Directions for this task:
When you reach the line below that has "<h2> Contents </h2>", start returning lines exactly, and stop after the line that has "- better looking web site"; skip the pictures.

_ _ _ _ _

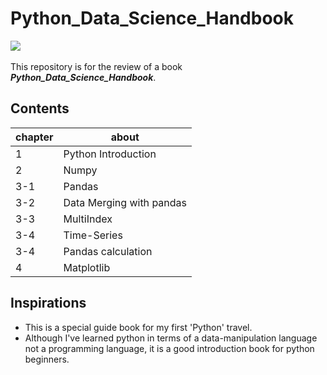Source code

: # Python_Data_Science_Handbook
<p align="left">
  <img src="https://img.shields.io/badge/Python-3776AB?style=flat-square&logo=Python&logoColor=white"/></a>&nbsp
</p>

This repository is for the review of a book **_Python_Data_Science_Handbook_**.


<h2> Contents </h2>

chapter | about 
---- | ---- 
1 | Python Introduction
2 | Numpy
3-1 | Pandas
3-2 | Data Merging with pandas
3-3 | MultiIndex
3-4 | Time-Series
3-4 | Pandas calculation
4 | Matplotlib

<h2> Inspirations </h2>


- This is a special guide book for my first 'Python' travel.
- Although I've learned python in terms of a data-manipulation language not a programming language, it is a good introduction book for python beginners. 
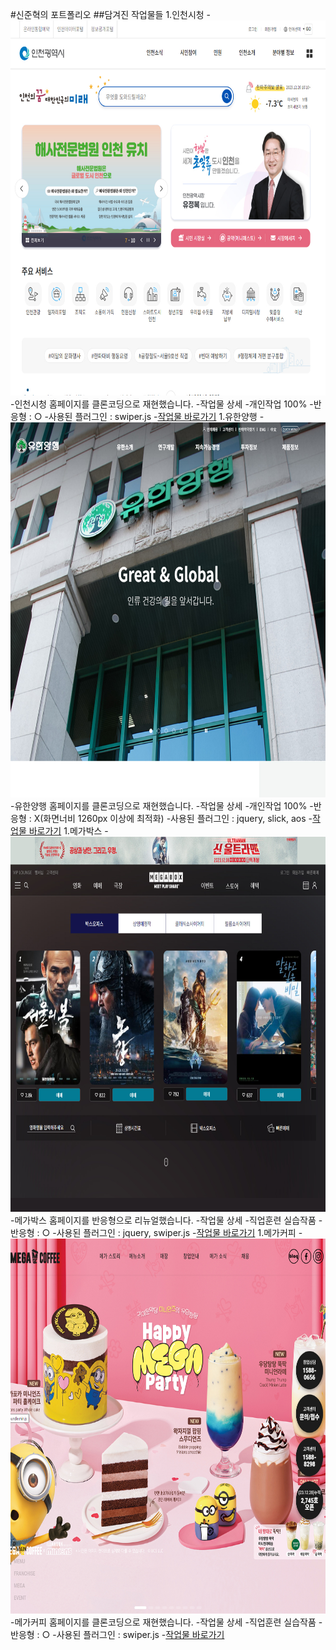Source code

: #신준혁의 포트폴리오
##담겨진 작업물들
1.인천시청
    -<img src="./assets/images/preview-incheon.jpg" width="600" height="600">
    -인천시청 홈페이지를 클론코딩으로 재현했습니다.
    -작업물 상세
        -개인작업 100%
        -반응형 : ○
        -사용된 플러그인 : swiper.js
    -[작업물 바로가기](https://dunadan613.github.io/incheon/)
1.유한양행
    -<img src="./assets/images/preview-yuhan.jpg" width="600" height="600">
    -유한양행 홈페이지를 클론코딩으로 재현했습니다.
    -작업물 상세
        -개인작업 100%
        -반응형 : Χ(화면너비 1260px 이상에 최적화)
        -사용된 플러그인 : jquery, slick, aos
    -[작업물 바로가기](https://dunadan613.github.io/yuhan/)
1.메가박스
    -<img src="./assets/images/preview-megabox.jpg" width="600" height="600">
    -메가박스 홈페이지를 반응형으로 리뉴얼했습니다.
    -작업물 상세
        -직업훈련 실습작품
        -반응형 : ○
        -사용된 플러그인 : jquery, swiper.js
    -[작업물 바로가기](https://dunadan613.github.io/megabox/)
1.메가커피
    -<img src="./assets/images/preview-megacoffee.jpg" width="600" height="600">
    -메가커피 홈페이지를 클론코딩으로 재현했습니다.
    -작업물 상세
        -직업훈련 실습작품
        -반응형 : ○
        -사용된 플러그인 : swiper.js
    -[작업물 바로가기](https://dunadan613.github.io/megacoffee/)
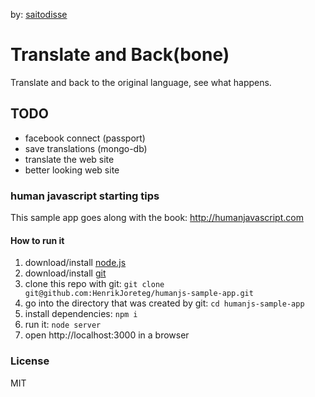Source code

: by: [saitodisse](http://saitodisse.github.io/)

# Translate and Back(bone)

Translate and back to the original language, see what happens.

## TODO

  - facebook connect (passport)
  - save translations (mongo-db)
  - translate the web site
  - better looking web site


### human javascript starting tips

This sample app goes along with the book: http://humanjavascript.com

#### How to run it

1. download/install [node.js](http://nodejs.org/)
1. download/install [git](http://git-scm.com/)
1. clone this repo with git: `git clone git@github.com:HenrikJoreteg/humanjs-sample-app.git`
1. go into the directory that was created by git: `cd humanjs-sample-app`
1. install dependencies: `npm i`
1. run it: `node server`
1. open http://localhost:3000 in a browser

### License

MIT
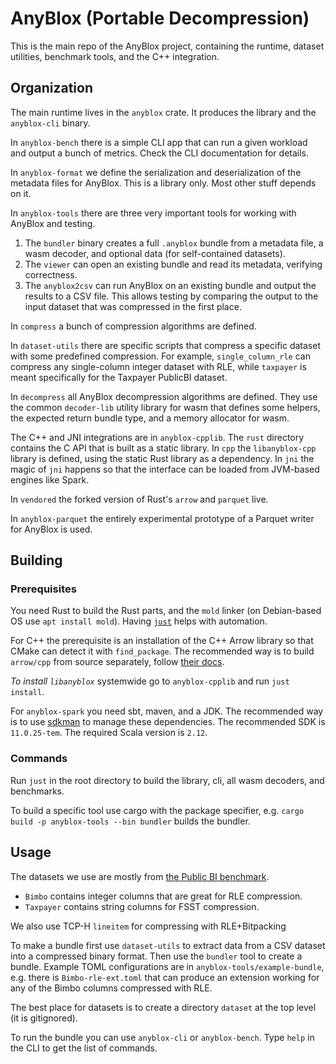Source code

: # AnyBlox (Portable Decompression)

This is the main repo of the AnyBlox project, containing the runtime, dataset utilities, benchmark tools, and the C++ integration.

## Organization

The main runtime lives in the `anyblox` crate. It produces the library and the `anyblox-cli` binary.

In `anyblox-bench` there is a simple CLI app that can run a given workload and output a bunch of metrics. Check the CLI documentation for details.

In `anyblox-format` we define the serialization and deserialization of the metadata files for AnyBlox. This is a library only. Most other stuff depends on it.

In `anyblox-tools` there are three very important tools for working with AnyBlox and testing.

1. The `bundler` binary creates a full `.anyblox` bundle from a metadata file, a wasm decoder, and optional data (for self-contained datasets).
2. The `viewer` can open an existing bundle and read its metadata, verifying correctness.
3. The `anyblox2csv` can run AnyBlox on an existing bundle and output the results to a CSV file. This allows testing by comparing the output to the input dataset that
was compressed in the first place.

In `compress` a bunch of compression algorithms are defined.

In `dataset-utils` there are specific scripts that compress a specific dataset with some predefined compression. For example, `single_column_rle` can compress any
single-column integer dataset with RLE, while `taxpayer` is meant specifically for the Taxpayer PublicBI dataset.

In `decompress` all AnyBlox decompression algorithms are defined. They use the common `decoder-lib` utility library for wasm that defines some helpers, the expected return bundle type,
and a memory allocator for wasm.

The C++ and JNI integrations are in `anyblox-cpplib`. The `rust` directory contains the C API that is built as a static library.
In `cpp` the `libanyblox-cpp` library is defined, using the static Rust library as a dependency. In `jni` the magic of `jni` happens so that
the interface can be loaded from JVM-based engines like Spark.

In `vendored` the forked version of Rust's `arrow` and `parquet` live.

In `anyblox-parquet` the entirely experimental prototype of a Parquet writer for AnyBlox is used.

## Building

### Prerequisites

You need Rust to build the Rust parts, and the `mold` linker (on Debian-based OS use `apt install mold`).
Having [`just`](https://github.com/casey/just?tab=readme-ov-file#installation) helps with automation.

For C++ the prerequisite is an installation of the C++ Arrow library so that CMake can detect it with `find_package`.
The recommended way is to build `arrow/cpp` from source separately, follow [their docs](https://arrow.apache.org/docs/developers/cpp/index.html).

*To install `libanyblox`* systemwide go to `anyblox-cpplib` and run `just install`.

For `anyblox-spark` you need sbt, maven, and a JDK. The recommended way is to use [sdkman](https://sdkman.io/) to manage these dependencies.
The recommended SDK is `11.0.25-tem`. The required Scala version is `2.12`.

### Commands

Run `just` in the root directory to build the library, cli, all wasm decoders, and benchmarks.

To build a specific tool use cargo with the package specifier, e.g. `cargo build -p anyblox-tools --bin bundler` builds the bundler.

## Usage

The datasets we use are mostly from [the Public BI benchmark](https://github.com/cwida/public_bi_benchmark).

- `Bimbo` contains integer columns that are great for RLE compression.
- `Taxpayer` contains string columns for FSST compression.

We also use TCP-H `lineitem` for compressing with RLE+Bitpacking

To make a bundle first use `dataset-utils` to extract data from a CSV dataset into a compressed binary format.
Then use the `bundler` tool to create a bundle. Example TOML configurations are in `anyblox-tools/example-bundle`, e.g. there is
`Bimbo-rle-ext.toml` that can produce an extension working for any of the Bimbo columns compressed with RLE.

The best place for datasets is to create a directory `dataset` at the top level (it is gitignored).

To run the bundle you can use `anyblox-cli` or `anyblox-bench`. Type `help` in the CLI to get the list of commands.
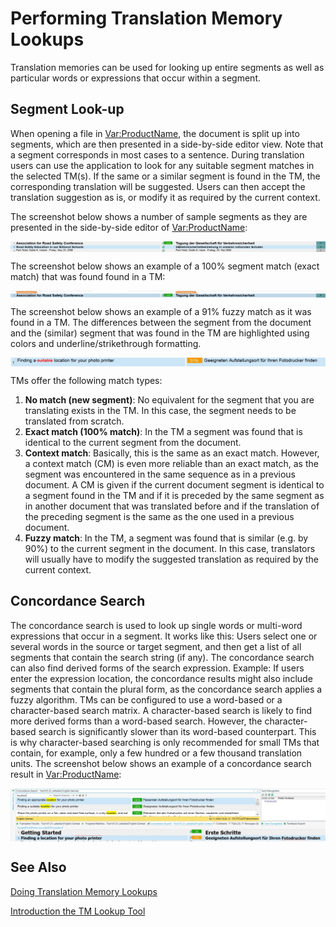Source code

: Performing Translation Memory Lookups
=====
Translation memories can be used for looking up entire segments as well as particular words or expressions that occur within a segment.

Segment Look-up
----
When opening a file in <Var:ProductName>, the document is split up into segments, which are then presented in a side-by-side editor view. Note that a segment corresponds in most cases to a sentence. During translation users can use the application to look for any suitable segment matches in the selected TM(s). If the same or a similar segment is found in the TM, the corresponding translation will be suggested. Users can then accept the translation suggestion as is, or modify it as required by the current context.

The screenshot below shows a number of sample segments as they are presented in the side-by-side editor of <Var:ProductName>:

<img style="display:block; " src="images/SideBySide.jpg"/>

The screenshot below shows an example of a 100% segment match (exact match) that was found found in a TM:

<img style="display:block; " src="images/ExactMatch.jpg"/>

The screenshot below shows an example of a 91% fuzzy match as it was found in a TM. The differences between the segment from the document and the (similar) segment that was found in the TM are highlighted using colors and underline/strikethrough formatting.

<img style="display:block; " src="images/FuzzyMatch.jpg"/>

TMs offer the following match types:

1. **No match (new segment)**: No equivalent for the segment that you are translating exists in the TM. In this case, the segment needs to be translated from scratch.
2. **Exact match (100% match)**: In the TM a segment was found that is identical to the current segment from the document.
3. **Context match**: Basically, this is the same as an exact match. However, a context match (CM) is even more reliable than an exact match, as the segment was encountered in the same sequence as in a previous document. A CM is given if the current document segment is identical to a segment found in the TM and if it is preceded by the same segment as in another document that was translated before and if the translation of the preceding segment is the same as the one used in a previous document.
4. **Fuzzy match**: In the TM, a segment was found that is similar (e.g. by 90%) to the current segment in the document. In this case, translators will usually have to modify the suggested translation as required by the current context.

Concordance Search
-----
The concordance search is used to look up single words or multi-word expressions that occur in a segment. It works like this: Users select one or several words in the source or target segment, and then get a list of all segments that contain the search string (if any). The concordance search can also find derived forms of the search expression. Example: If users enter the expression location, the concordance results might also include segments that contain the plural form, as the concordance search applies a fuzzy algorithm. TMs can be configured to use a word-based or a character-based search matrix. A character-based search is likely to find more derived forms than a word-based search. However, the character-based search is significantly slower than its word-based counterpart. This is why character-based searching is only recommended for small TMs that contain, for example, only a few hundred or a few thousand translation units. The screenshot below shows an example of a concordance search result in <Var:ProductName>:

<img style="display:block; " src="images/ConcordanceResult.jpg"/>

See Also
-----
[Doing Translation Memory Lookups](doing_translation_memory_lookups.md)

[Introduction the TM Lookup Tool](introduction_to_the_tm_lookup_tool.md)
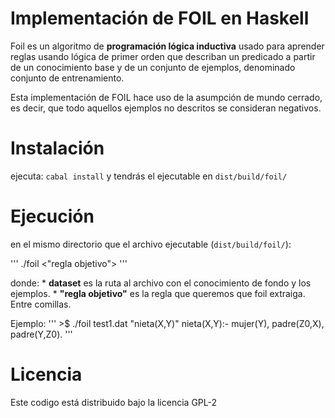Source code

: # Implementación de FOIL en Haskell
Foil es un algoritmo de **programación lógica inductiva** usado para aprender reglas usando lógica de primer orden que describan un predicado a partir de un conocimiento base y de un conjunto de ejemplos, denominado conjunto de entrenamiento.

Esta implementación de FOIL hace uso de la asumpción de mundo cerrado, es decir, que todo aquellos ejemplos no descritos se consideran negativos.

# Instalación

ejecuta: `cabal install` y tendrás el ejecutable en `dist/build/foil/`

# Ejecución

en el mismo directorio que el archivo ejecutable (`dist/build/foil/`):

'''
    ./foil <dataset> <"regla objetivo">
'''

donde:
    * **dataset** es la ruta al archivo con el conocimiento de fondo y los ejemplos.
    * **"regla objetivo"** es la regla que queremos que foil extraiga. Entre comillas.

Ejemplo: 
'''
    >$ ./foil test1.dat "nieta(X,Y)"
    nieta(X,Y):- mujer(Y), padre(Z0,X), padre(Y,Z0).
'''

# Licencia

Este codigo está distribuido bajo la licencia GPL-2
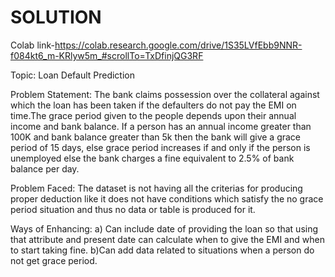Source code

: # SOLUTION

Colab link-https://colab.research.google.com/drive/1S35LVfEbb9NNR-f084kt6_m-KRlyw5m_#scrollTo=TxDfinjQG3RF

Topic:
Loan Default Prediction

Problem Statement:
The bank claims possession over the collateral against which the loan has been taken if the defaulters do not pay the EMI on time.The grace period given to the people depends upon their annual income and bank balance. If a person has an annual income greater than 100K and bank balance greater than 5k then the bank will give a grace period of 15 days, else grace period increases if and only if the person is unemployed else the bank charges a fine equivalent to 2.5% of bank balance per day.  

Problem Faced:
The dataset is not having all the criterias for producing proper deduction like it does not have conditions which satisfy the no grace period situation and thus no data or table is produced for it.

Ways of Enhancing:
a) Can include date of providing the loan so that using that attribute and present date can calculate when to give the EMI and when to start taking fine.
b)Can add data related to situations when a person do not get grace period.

_ _ _ _ _

Solution below:
<h2> Contents </h2>

chapter | about 
---- | ---- 
1 | Python Introduction
2 | Numpy
3-1 | Pandas
3-2 | Data Merging with pandas
3-3 | MultiIndex
3-4 | Time-Series
3-4 | Pandas calculation
4 | Matplotlib

<h2> Inspirations </h2>


- This is a special guide book for my first 'Python' travel.
- Although I've learned python in terms of a data-manipulation language not a programming language, it is a good introduction book for python beginners. 
Source code

: #신준혁의 포트폴리오
##담겨진 작업물들
1.인천시청
    -<img src="./assets/images/preview-incheon.jpg" width="600" height="600">
    -인천시청 홈페이지를 클론코딩으로 재현했습니다.
    -작업물 상세
        -개인작업 100%
        -반응형 : ○
        -사용된 플러그인 : swiper.js
    -[작업물 바로가기](https://dunadan613.github.io/incheon/)
1.유한양행
    -<img src="./assets/images/preview-yuhan.jpg" width="600" height="600">
    -유한양행 홈페이지를 클론코딩으로 재현했습니다.
    -작업물 상세
        -개인작업 100%
        -반응형 : Χ(화면너비 1260px 이상에 최적화)
        -사용된 플러그인 : jquery, slick, aos
    -[작업물 바로가기](https://dunadan613.github.io/yuhan/)
1.메가박스
    -<img src="./assets/images/preview-megabox.jpg" width="600" height="600">
    -메가박스 홈페이지를 반응형으로 리뉴얼했습니다.
    -작업물 상세
        -직업훈련 실습작품
        -반응형 : ○
        -사용된 플러그인 : jquery, swiper.js
    -[작업물 바로가기](https://dunadan613.github.io/megabox/)
1.메가커피
    -<img src="./assets/images/preview-megacoffee.jpg" width="600" height="600">
    -메가커피 홈페이지를 클론코딩으로 재현했습니다.
    -작업물 상세
        -직업훈련 실습작품
        -반응형 : ○
        -사용된 플러그인 : swiper.js
    -[작업물 바로가기](https://dunadan613.github.io/megacoffee/)
Source code

: by: [saitodisse](http://saitodisse.github.io/)

# Translate and Back(bone)

Translate and back to the original language, see what happens.

## TODO

  - facebook connect (passport)
  - save translations (mongo-db)
  - translate the web site
  - better looking web site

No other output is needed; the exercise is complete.